When it comes to spaces within the building, a similar notion is implied with the idea of a halved proportion.



A half proportion can take many forms and need not be constricted in the form of something left and right. It could be in and out, up and down, now and then.







Into Slowness - Slow Art, Slow Architecture, Slow Entertainment

The opposite of slowness in the current society can mean something instantly gratifying, something people crave for an instant reward unlike reading a book, watching an orchestra, observing people on the street, seeing landscapes by the lake, or viewing the sunset by the sea, all of which have delayed gratification effects for long-term well-being, or can resolve by finding meaning through the continuous process, journey, or by repeating the same action. Slow consumption can mean a subject perceived from the beginning of something slowly consumed, to the end of something which requires patience and time.


The idea of Translucent seeks to reverse the process by utilizing fast-paced effects to reintroduce slow life, such as technology that reintroduces slow entertainment, useful spaces with slow art, portraying the life work of a barista within a cafe inside the building that helps people understand about coffee or a cafe and its local subculture. Imagine a screen within a pocket of an urban garden that is portraying neither advertisement but the life within the building, of a barista, making a coffee, a chef preparing a meal, a real-time film in repetition for the passerby to halt by the roadside.


Andy Warhol, Eat (1964). An interpretation of people observing as  subject of the everyday life and interest. 


Andy Warhol, Empire (1964). An interpretation of time is precious. Has our environment become an uninterested subject to us? Aren't the everyday lives that surround us the surrounding phenomena that we should be paying attention to?


 




Pudu Now. History Revisit and Its Important Interpretation.

Access to the compound of the Pudu old area has a sense of arrival similar to visiting Melaka and Penang old towns due to the significant portrayal of the old shops' architectural facade and their food and beverage program, especially during the night time. They present the commonality of having old buildings but differ in the distinctiveness of their own local cultural ambiances. The visual of buildings, the interaction with the local people and foreigners seen on the street, who occupy the building, and the local food by the street and in the restaurant define the uniqueness of the place. 

Intense 'Disneyfication' or alienating programs such as the mimicry of foreign country style and unreasonable import of a particular style or culture from another part of the world on a large scale has not been found at the place yet since the Lalaport shopping mall. 

Street networks within the town with only a few district-cutting highways allows an internal connection and pedestrianization between various program of the same type, eateries, market, and shop for goods, and some businesses that still exist today since the first migration of the settlement from Petaling Streets happened. 



Lost and Found. What is lost, and what is found? What should be found?

What is lost at the place?
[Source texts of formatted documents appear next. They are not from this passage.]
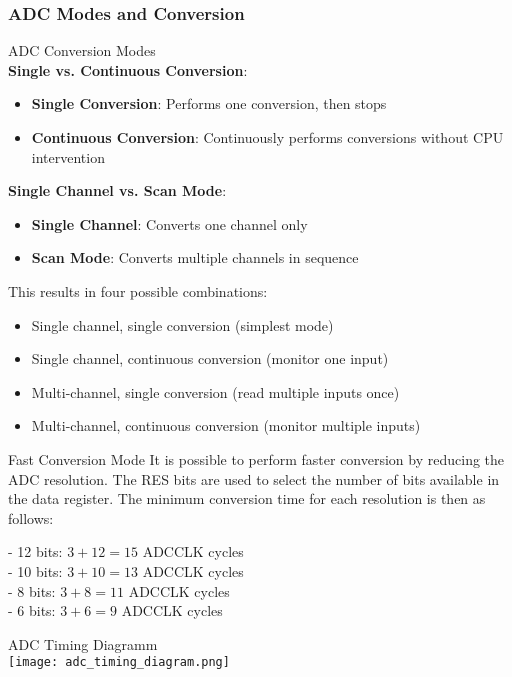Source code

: \subsubsection{ADC Modes and Conversion}

\begin{definition}{ADC Conversion Modes}\\
\textbf{Single vs. Continuous Conversion}:
\begin{itemize}
    \item \textbf{Single Conversion}: Performs one conversion, then stops
    \item \textbf{Continuous Conversion}: Continuously performs conversions without CPU intervention
\end{itemize}
\textbf{Single Channel vs. Scan Mode}:
\begin{itemize}
    \item \textbf{Single Channel}: Converts one channel only
    \item \textbf{Scan Mode}: Converts multiple channels in sequence
\end{itemize}
This results in four possible combinations:
\begin{itemize}
    \item Single channel, single conversion (simplest mode)
    \item Single channel, continuous conversion (monitor one input)
    \item Multi-channel, single conversion (read multiple inputs once)
    \item Multi-channel, continuous conversion (monitor multiple inputs)
\end{itemize}
\end{definition}



\begin{theorem}{Fast Conversion Mode}
    It is possible to perform faster conversion by reducing the ADC resolution. The RES bits are used to select the number of bits available in the data register. The minimum conversion time for each resolution is then as follows:

- 12 bits: $3+12=15$ ADCCLK cycles\\
- 10 bits: $3+10=13$ ADCCLK cycles\\
- 8 bits: $3+8=11$ ADCCLK cycles\\
- 6 bits: $3+6=9$ ADCCLK cycles
\end{theorem}

\begin{KR}{ADC Timing Diagramm}\\
    \texttt{[image: adc\_timing\_diagram.png]}
\end{KR}

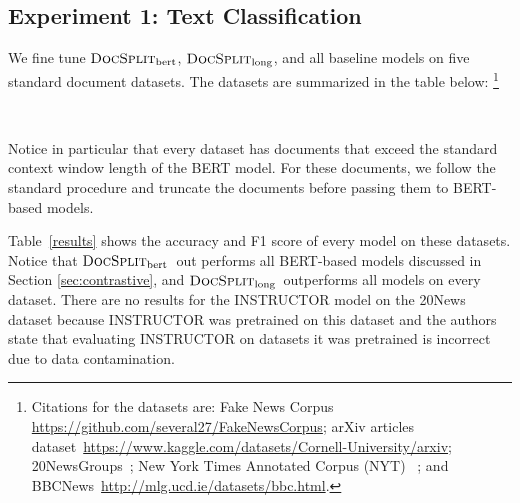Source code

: \documentclass[11pt]{article}
\newcommand{\our}{\mbox{\textsc{DocSplit}}}
\newcommand{\ourbert}{$\our_{\mathrm{bert}}$}
\newcommand{\ourlong}{$\our_{\mathrm{long}}$}
\begin{document}
\subsection{Experiment 1: Text Classification}
%
We fine tune \ourbert, \ourlong, and all baseline models on five standard document datasets.
The datasets are summarized in the table below:%
\footnote{Citations for the datasets are:
Fake News Corpus \url{https://github.com/several27/FakeNewsCorpus};
arXiv articles dataset~\url{https://www.kaggle.com/datasets/Cornell-University/arxiv};
20NewsGroups~\cite{Lang1995NewsWeederLT};
New York Times Annotated Corpus (NYT) ~\cite{sandhaus2008new}; and
BBCNews~\url{http://mlg.ucd.ie/datasets/bbc.html}.
}

\begin{table}[H]
\centering
~~
\label{dataset}
\end{table}

\noindent
Notice in particular that every dataset has documents that exceed the standard context window length of the BERT model.
For these documents, we follow the standard procedure and truncate the documents before passing them to BERT-based models.

Table~\ref{results} shows the accuracy and F1 score of every model on these datasets.
Notice that \ourbert~out performs all BERT-based models discussed in Section \ref{sec:contrastive},
and \ourlong~outperforms all models on every dataset.
There are no results for the INSTRUCTOR model on the 20News dataset because INSTRUCTOR was pretrained on this dataset and the authors state that evaluating INSTRUCTOR on datasets it was pretrained is incorrect due to data contamination.
\end{document}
The Chinese influence, the mandarin orchestra, and especially the Pudu Jail being the significant, recognizable heritage that marks the loss of historical, sentimental,  and cultural value of the place, replaced with a new program without much local cultural content and value than capital gain - Lalaport.

The idiosyncratic subject of the place that makes it distinctively celebrate able, other than the flavors from various existing eateries throughout the days and nights, is the long-lost historical heritage in the way how people communicate in groups and collectives.

The mandarin orchestra is viewed as a way for people to get together to get social, and political information and interaction, it allows communication of details such as messages, moral values, stories, and poetry to happen during the war, post-war, is also a form of slow entertainment communicated by the symbolic meaning of color, the interaction between character and most of the time, non-specific character but the interaction of different personalities. Can building spaces allow interaction of different 'personalities'?  

Can the great value of slow art adapt to the fast pace technology in the fast-paced society?